(Source records)
^^^^^^^^
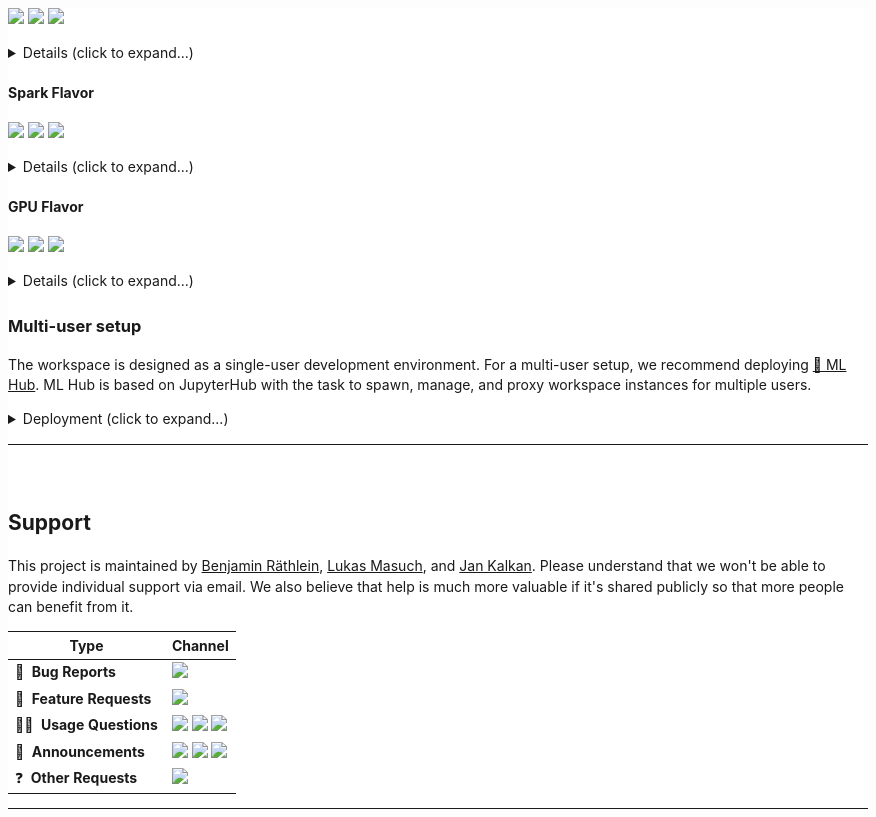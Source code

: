 <p>
<a href="https://hub.docker.com/r/mltooling/ml-workspace-r" title="Docker Image Version"><img src="https://img.shields.io/docker/v/mltooling/ml-workspace-r?color=blue&sort=semver"></a>
<a href="https://hub.docker.com/r/mltooling/ml-workspace-r" title="Docker Image Size"><img src="https://img.shields.io/docker/image-size/mltooling/ml-workspace-r?color=blue&sort=semver"></a>
<a href="https://hub.docker.com/r/mltooling/ml-workspace-r" title="Docker Pulls"><img src="https://img.shields.io/docker/pulls/mltooling/ml-workspace-r.svg"></a>
</p>

<details><summary>Details (click to expand...)</summary></details>

#### Spark Flavor

<p>
<a href="https://hub.docker.com/r/mltooling/ml-workspace-spark" title="Docker Image Version"><img src="https://img.shields.io/docker/v/mltooling/ml-workspace-spark?color=blue&sort=semver"></a>
<a href="https://hub.docker.com/r/mltooling/ml-workspace-spark" title="Docker Image Size"><img src="https://img.shields.io/docker/image-size/mltooling/ml-workspace-spark?color=blue&sort=semver"></a>
<a href="https://hub.docker.com/r/mltooling/ml-workspace-spark" title="Docker Pulls"><img src="https://img.shields.io/docker/pulls/mltooling/ml-workspace-spark.svg"></a>
</p>

<details><summary>Details (click to expand...)</summary></details>

#### GPU Flavor

<p>
<a href="https://hub.docker.com/r/mltooling/ml-workspace-gpu" title="Docker Image Version"><img src="https://img.shields.io/docker/v/mltooling/ml-workspace-gpu?color=blue&sort=semver"></a>
<a href="https://hub.docker.com/r/mltooling/ml-workspace-gpu" ttitle="Docker Image Size"><img src="https://img.shields.io/docker/image-size/mltooling/ml-workspace-gpu?color=blue&sort=semver"></a>
<a href="https://hub.docker.com/r/mltooling/ml-workspace-gpu" title="Docker Pulls"><img src="https://img.shields.io/docker/pulls/mltooling/ml-workspace-gpu.svg"></a>
</p>

<details><summary>Details (click to expand...)</summary></details>

### Multi-user setup

The workspace is designed as a single-user development environment. For a multi-user setup, we recommend deploying [🧰 ML Hub](https://github.com/ml-tooling/ml-hub). ML Hub is based on JupyterHub with the task to spawn, manage, and proxy workspace instances for multiple users.

<details><summary>Deployment (click to expand...)</summary></details>

---

<br>

## Support

This project is maintained by [Benjamin Räthlein](https://twitter.com/raethlein), [Lukas Masuch](https://twitter.com/LukasMasuch), and [Jan Kalkan](https://www.linkedin.com/in/jan-kalkan-b5390284/). Please understand that we won't be able to provide individual support via email. We also believe that help is much more valuable if it's shared publicly so that more people can benefit from it.

| Type                     | Channel                                              |
| ------------------------ | ------------------------------------------------------ |
| 🚨&nbsp; **Bug Reports**       | <a href="https://github.com/ml-tooling/ml-workspace/issues?utf8=%E2%9C%93&q=is%3Aopen+is%3Aissue+label%3Abug+sort%3Areactions-%2B1-desc+" title="Open Bug Report"><img src="https://img.shields.io/github/issues/ml-tooling/ml-workspace/bug.svg"></a>                                  |
| 🎁&nbsp; **Feature Requests**  | <a href="https://github.com/ml-tooling/ml-workspace/issues?q=is%3Aopen+is%3Aissue+label%3Afeature+sort%3Areactions-%2B1-desc" title="Open Feature Request"><img src="https://img.shields.io/github/issues/ml-tooling/ml-workspace/feature.svg?label=feature%20request"></a>                                 |
| 👩‍💻&nbsp; **Usage Questions**   |  <a href="https://github.com/ml-tooling/ml-workspace/issues?q=is%3Aopen+is%3Aissue+label%3Asupport+sort%3Areactions-%2B1-desc" title="Open Support Request"> <img src="https://img.shields.io/github/issues/ml-tooling/ml-workspace/support.svg?label=support%20request"></a> <a href="https://stackoverflow.com/questions/tagged/ml-tooling" title="Open Question on Stackoverflow"> <img src="https://img.shields.io/badge/stackoverflow-ml--tooling-orange.svg"></a> <a href="https://gitter.im/ml-tooling/ml-workspace" title="Chat on Gitter"><img src="https://badges.gitter.im/ml-tooling/ml-workspace.svg"></a> |
| 📢&nbsp; **Announcements** | <a href="https://gitter.im/ml-tooling/ml-workspace" title="Chat on Gitter"><img src="https://badges.gitter.im/ml-tooling/ml-workspace.svg"></a> <a href="https://mltooling.substack.com/subscribe" title="Subscribe for updates"><img src="http://bit.ly/2Md9rxM"></a> <a href="https://twitter.com/mltooling" title="ML Tooling on Twitter"><img src="https://img.shields.io/twitter/follow/mltooling.svg?style=social&label=Follow"> |
| ❓&nbsp; **Other Requests** | <a href="mailto:team@mltooling.org" title="Email ML Tooling Team"><img src="https://img.shields.io/badge/email-ML Tooling-green?logo=mail.ru&logoColor=white"></a> |

---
^^^^^^^^
▸ What to work on: Could you write out the records again exactly, without any of their pictures?

▸ Written reply:
Source code

: <p>
<a href="https://hub.docker.com/r/mltooling/ml-workspace-r" title="Docker Image Version"><img src="https://img.shields.io/docker/v/mltooling/ml-workspace-r?color=blue&sort=semver"></a>
<a href="https://hub.docker.com/r/mltooling/ml-workspace-r" title="Docker Image Size"><img src="https://img.shields.io/docker/image-size/mltooling/ml-workspace-r?color=blue&sort=semver"></a>
<a href="https://hub.docker.com/r/mltooling/ml-workspace-r" title="Docker Pulls"><img src="https://img.shields.io/docker/pulls/mltooling/ml-workspace-r.svg"></a>
</p>

<details><summary>Details (click to expand...)</summary></details>

#### Spark Flavor

<p>
<a href="https://hub.docker.com/r/mltooling/ml-workspace-spark" title="Docker Image Version"><img src="https://img.shields.io/docker/v/mltooling/ml-workspace-spark?color=blue&sort=semver"></a>
<a href="https://hub.docker.com/r/mltooling/ml-workspace-spark" title="Docker Image Size"><img src="https://img.shields.io/docker/image-size/mltooling/ml-workspace-spark?color=blue&sort=semver"></a>
<a href="https://hub.docker.com/r/mltooling/ml-workspace-spark" title="Docker Pulls"><img src="https://img.shields.io/docker/pulls/mltooling/ml-workspace-spark.svg"></a>
</p>

<details><summary>Details (click to expand...)</summary></details>

#### GPU Flavor

<p>
<a href="https://hub.docker.com/r/mltooling/ml-workspace-gpu" title="Docker Image Version"><img src="https://img.shields.io/docker/v/mltooling/ml-workspace-gpu?color=blue&sort=semver"></a>
<a href="https://hub.docker.com/r/mltooling/ml-workspace-gpu" ttitle="Docker Image Size"><img src="https://img.shields.io/docker/image-size/mltooling/ml-workspace-gpu?color=blue&sort=semver"></a>
<a href="https://hub.docker.com/r/mltooling/ml-workspace-gpu" title="Docker Pulls"><img src="https://img.shields.io/docker/pulls/mltooling/ml-workspace-gpu.svg"></a>
</p>

<details><summary>Details (click to expand...)</summary></details>

### Multi-user setup

The workspace is designed as a single-user development environment. For a multi-user setup, we recommend deploying [🧰 ML Hub](https://github.com/ml-tooling/ml-hub). ML Hub is based on JupyterHub with the task to spawn, manage, and proxy workspace instances for multiple users.

<details><summary>Deployment (click to expand...)</summary></details>

---

<br>

## Support

This project is maintained by [Benjamin Räthlein](https://twitter.com/raethlein), [Lukas Masuch](https://twitter.com/LukasMasuch), and [Jan Kalkan](https://www.linkedin.com/in/jan-kalkan-b5390284/). Please understand that we won't be able to provide individual support via email. We also believe that help is much more valuable if it's shared publicly so that more people can benefit from it.

| Type                     | Channel                                              |
| ------------------------ | ------------------------------------------------------ |
| 🚨&nbsp; **Bug Reports**       | <a href="https://github.com/ml-tooling/ml-workspace/issues?utf8=%E2%9C%93&q=is%3Aopen+is%3Aissue+label%3Abug+sort%3Areactions-%2B1-desc+" title="Open Bug Report"><img src="https://img.shields.io/github/issues/ml-tooling/ml-workspace/bug.svg"></a>                                  |
| 🎁&nbsp; **Feature Requests**  | <a href="https://github.com/ml-tooling/ml-workspace/issues?q=is%3Aopen+is%3Aissue+label%3Afeature+sort%3Areactions-%2B1-desc" title="Open Feature Request"><img src="https://img.shields.io/github/issues/ml-tooling/ml-workspace/feature.svg?label=feature%20request"></a>                                 |
| 👩‍💻&nbsp; **Usage Questions**   |  <a href="https://github.com/ml-tooling/ml-workspace/issues?q=is%3Aopen+is%3Aissue+label%3Asupport+sort%3Areactions-%2B1-desc" title="Open Support Request"> <img src="https://img.shields.io/github/issues/ml-tooling/ml-workspace/support.svg?label=support%20request"></a> <a href="https://stackoverflow.com/questions/tagged/ml-tooling" title="Open Question on Stackoverflow"> <img src="https://img.shields.io/badge/stackoverflow-ml--tooling-orange.svg"></a> <a href="https://gitter.im/ml-tooling/ml-workspace" title="Chat on Gitter"><img src="https://badges.gitter.im/ml-tooling/ml-workspace.svg"></a> |
| 📢&nbsp; **Announcements** | <a href="https://gitter.im/ml-tooling/ml-workspace" title="Chat on Gitter"><img src="https://badges.gitter.im/ml-tooling/ml-workspace.svg"></a> <a href="https://mltooling.substack.com/subscribe" title="Subscribe for updates"><img src="http://bit.ly/2Md9rxM"></a> <a href="https://twitter.com/mltooling" title="ML Tooling on Twitter"><img src="https://img.shields.io/twitter/follow/mltooling.svg?style=social&label=Follow"> |
| ❓&nbsp; **Other Requests** | <a href="mailto:team@mltooling.org" title="Email ML Tooling Team"><img src="https://img.shields.io/badge/email-ML Tooling-green?logo=mail.ru&logoColor=white"></a> |

---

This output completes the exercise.